*** Data supplied

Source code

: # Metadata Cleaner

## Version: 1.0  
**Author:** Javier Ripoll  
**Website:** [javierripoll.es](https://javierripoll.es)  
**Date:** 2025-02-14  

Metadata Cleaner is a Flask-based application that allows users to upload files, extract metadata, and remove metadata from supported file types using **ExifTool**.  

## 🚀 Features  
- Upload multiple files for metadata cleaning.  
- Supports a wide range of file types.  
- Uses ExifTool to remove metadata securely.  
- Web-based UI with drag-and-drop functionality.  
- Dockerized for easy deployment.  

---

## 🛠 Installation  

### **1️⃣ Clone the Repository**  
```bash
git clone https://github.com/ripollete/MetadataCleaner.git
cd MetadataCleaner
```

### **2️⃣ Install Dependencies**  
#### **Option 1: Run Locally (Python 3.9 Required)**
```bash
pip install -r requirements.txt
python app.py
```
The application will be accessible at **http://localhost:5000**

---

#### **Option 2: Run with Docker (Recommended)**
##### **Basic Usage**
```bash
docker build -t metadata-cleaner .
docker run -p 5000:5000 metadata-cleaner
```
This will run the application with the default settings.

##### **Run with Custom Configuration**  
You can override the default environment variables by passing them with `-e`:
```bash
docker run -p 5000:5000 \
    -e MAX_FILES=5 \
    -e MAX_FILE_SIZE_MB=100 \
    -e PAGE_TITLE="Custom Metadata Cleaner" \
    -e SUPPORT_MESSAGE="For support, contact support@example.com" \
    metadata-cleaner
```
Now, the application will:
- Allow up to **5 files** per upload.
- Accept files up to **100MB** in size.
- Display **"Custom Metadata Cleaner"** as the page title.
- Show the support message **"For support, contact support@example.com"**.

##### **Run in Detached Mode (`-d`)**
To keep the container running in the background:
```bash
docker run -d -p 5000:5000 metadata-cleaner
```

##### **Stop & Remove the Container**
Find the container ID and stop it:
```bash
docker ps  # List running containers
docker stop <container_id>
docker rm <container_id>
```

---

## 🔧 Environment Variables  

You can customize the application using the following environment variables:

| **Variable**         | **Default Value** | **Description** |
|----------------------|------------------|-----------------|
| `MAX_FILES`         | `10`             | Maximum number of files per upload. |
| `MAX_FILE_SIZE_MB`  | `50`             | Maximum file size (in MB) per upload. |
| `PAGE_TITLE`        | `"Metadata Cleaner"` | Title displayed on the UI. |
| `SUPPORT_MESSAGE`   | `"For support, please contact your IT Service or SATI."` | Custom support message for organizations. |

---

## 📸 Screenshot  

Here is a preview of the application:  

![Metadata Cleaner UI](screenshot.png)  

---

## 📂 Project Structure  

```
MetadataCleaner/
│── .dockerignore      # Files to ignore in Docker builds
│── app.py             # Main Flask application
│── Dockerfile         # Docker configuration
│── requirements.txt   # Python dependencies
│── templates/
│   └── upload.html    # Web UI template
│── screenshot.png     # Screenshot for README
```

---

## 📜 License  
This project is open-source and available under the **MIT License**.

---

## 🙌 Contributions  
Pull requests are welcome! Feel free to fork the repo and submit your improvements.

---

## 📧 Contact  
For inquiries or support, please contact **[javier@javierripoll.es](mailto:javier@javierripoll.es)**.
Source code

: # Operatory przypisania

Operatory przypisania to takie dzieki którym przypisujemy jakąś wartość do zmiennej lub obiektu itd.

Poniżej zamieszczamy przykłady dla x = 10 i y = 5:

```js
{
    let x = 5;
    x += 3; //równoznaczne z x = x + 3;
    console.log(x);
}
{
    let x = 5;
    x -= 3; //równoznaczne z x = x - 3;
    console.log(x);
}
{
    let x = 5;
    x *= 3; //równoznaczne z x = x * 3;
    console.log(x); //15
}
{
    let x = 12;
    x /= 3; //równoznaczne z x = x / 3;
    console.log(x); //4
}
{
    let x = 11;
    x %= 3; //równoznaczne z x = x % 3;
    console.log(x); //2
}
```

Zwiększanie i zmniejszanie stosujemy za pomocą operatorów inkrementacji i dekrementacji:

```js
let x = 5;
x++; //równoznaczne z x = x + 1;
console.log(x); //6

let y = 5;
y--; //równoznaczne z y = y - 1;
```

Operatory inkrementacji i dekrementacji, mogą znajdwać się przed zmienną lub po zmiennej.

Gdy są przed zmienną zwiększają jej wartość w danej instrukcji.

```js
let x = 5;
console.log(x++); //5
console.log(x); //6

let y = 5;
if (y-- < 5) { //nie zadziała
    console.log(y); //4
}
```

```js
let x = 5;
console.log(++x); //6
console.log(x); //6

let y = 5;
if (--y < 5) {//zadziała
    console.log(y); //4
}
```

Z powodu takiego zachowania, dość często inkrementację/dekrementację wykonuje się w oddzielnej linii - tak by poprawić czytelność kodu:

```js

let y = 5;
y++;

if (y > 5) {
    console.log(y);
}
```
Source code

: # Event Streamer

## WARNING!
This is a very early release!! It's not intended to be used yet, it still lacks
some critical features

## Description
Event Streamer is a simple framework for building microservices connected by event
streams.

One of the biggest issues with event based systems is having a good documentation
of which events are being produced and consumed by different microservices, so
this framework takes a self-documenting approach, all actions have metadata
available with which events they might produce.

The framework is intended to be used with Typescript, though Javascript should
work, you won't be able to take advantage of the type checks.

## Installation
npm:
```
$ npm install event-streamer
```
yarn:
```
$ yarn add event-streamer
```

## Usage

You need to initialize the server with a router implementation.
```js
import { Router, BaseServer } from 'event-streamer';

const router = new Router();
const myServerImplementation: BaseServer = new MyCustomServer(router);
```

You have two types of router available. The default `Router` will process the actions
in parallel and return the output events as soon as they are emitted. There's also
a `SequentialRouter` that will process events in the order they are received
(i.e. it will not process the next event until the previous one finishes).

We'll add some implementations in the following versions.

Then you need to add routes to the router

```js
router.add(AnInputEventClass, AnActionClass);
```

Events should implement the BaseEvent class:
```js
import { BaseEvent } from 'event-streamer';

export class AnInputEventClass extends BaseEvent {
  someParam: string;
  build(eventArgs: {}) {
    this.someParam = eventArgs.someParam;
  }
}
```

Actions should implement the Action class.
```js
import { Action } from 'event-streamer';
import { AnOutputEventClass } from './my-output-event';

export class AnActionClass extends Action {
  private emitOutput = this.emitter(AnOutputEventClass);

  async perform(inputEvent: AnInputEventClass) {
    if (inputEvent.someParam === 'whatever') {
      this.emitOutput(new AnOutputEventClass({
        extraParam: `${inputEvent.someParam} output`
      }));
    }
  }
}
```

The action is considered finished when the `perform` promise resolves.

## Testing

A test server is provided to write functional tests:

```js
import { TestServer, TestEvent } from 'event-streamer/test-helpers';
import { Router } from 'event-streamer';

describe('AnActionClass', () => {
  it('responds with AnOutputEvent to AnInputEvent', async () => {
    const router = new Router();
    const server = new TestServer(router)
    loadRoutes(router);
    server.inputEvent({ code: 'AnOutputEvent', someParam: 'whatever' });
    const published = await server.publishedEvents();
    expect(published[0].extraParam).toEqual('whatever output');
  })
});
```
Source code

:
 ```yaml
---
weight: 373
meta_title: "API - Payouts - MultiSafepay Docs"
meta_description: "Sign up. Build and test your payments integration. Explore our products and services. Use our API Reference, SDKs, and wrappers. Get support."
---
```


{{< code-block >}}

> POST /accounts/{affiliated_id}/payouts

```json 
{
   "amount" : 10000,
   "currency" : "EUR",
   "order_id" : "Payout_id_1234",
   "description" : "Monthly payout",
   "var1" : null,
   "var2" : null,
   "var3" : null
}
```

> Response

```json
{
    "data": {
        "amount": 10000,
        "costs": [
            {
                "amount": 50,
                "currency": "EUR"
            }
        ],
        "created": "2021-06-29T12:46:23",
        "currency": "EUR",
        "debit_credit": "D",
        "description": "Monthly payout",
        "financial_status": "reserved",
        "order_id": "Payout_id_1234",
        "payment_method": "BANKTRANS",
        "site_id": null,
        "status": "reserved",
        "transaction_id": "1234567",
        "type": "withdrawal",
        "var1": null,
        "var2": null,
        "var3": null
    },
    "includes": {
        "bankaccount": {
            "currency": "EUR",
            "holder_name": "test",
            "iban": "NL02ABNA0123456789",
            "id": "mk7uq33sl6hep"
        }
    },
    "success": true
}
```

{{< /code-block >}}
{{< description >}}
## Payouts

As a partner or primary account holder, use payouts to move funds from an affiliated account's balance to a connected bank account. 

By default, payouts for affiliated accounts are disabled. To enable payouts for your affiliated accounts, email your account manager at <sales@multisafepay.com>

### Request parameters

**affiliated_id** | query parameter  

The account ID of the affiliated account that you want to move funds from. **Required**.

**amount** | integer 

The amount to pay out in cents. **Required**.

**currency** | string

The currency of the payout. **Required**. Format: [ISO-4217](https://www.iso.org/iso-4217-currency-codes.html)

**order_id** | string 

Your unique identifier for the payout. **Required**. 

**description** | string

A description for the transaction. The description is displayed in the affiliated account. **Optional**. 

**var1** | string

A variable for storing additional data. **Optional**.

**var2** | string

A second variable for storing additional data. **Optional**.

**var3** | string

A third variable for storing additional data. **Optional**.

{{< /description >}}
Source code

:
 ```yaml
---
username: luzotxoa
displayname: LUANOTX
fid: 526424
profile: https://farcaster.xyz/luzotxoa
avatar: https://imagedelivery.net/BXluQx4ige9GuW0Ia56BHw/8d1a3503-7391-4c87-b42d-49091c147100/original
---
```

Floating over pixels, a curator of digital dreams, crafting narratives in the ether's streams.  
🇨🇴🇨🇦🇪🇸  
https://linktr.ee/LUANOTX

******

Copy every line of the records above that contains "whatever".

[Solution for this task]
    if (inputEvent.someParam === 'whatever') {
    server.inputEvent({ code: 'AnOutputEvent', someParam: 'whatever' });
    expect(published[0].extraParam).toEqual('whatever output');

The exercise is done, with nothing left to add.